WORK REQUIRED =>
Leave the pictures out and transcribe every record exactly.

(Records from a data source)
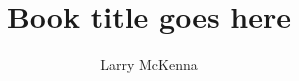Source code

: \documentclass[amstex,12pt]{book}
\begin{document}
\title{Book title goes here}
\author{Larry McKenna}









\end{document}
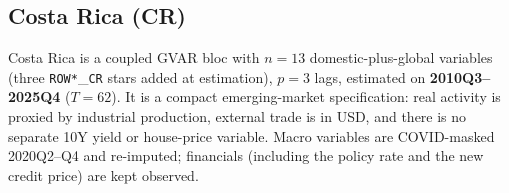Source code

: \subsection{Costa Rica (CR)}\label{sec:data:CR}
Costa Rica is a coupled GVAR bloc with $n=13$ domestic-plus-global
variables (three \texttt{ROW*}\_\texttt{CR} stars added at estimation),
$p=3$ lags, estimated on \textbf{2010Q3--2025Q4} ($T=62$).  It is a
compact emerging-market specification: real activity is proxied by
industrial production, external trade is in USD, and there is no separate
10Y yield or house-price variable.  Macro variables are COVID-masked
2020Q2--Q4 and re-imputed; financials (including the policy rate and the
new credit price) are kept observed.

TASK ANSWER =>
Source code

: \documentclass[amstex,12pt]{book}
\begin{document}
\title{Book title goes here}
\author{Larry McKenna}









\end{document}
Source code

: \subsection{Costa Rica (CR)}\label{sec:data:CR}
Costa Rica is a coupled GVAR bloc with $n=13$ domestic-plus-global
variables (three \texttt{ROW*}\_\texttt{CR} stars added at estimation),
$p=3$ lags, estimated on \textbf{2010Q3--2025Q4} ($T=62$).  It is a
compact emerging-market specification: real activity is proxied by
industrial production, external trade is in USD, and there is no separate
10Y yield or house-price variable.  Macro variables are COVID-masked
2020Q2--Q4 and re-imputed; financials (including the policy rate and the
new credit price) are kept observed.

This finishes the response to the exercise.